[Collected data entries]
=====

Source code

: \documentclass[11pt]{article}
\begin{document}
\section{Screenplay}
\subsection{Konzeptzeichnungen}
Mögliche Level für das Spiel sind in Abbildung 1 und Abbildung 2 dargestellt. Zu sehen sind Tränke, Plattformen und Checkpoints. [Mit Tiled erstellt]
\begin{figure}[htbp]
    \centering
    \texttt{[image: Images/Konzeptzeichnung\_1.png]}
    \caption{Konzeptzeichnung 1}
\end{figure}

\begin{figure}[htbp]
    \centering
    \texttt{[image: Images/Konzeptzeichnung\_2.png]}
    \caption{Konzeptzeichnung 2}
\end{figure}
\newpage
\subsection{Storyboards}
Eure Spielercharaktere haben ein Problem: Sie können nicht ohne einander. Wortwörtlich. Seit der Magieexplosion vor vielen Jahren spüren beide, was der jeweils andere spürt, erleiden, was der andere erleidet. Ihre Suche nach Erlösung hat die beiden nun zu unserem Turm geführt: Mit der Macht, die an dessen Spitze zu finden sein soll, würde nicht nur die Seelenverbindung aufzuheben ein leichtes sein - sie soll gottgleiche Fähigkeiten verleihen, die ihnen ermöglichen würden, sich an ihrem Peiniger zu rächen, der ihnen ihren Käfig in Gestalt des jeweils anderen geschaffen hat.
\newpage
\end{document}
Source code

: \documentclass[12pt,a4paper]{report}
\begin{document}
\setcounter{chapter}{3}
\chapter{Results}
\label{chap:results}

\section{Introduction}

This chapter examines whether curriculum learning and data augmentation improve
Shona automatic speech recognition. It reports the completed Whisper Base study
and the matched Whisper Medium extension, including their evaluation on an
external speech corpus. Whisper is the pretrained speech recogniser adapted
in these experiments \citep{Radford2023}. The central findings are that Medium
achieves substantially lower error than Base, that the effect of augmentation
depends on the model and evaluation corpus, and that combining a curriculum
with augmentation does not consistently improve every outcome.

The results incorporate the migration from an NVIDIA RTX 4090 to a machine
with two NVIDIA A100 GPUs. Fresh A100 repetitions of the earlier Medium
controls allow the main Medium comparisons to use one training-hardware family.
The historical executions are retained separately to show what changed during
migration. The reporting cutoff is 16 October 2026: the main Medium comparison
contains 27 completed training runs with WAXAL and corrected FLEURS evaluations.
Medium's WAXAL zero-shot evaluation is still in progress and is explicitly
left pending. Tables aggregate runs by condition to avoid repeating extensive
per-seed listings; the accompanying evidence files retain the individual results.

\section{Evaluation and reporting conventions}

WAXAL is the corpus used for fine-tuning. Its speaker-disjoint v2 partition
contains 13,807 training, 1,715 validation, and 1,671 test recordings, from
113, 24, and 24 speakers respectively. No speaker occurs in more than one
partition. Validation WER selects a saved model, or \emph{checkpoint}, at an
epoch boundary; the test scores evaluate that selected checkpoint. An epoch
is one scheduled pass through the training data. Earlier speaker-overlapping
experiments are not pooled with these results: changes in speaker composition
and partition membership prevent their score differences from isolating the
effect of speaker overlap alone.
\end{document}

=====

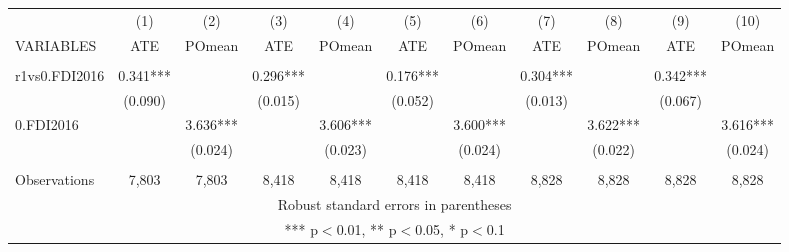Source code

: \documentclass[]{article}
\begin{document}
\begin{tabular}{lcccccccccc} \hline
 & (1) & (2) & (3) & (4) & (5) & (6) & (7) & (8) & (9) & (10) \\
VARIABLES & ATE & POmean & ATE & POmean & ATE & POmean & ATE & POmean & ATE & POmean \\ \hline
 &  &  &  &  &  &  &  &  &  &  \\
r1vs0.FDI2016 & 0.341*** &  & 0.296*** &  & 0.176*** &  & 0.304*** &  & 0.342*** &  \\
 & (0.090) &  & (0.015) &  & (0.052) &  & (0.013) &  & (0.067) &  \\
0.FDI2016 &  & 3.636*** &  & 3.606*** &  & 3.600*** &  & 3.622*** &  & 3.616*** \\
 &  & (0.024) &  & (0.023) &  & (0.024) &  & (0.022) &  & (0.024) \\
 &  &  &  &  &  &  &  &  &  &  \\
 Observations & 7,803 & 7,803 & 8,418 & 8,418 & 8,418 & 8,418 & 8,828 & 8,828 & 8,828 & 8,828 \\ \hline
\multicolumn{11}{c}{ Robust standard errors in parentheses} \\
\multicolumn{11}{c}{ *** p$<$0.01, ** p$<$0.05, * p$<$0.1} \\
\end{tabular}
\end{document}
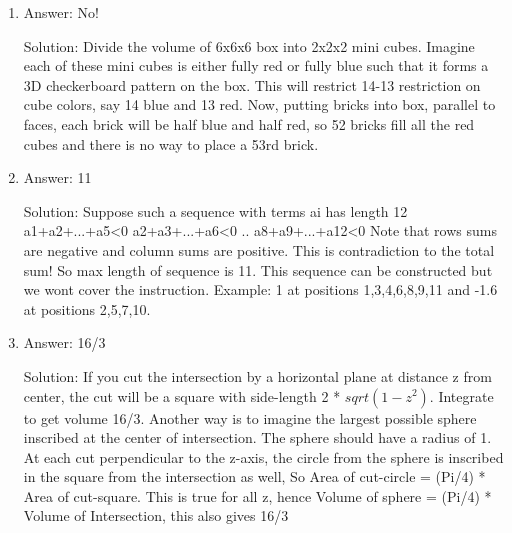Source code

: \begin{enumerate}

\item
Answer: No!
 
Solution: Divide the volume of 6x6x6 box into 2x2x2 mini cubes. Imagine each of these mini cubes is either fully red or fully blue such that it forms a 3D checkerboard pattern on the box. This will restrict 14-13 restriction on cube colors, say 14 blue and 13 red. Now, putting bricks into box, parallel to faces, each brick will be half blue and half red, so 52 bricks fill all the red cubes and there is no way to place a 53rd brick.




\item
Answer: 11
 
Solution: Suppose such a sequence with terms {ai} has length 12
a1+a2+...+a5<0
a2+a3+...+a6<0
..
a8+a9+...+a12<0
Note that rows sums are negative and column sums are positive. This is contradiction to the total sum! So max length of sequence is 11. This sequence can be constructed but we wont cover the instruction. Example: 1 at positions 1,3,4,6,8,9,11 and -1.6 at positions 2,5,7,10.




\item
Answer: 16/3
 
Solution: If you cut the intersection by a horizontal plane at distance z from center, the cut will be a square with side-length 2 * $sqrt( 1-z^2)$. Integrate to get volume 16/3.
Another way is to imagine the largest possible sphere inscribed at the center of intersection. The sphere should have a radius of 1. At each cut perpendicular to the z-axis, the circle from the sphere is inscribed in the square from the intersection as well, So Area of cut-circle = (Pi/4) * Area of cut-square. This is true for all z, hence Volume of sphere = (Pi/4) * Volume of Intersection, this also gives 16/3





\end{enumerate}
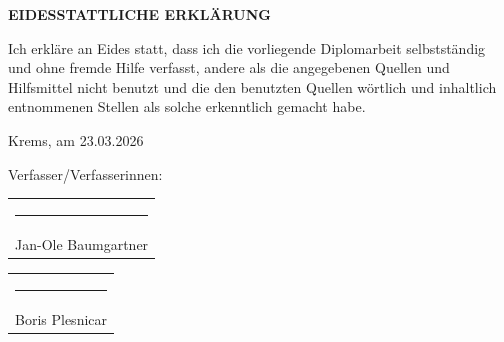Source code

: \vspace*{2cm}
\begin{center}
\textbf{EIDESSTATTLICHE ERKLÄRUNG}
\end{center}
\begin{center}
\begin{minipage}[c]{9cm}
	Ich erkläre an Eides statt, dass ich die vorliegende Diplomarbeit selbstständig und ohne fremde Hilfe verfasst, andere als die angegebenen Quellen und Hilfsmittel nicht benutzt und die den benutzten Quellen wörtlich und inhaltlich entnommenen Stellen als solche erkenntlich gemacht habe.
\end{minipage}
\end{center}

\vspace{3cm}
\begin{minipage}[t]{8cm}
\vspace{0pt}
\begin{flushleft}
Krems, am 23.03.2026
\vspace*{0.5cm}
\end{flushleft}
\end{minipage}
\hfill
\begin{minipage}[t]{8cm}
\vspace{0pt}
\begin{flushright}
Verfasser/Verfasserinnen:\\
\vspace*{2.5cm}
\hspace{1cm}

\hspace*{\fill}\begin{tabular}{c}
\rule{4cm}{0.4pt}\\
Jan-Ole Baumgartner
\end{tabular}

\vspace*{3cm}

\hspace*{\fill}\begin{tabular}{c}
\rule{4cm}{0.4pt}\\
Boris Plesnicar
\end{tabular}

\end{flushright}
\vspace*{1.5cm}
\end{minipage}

=====

▶ _WORK ITEM_
Each line in the entries above, starting at the line with "This chapter examines" and ending at the line with "with two NVIDIA", is to be printed exactly, and only those lines.

▶ _EXERCISE ANSWER_
This chapter examines whether curriculum learning and data augmentation improve
Shona automatic speech recognition. It reports the completed Whisper Base study
and the matched Whisper Medium extension, including their evaluation on an
external speech corpus. Whisper is the pretrained speech recogniser adapted
in these experiments \citep{Radford2023}. The central findings are that Medium
achieves substantially lower error than Base, that the effect of augmentation
depends on the model and evaluation corpus, and that combining a curriculum
with augmentation does not consistently improve every outcome.

The results incorporate the migration from an NVIDIA RTX 4090 to a machine
with two NVIDIA A100 GPUs. Fresh A100 repetitions of the earlier Medium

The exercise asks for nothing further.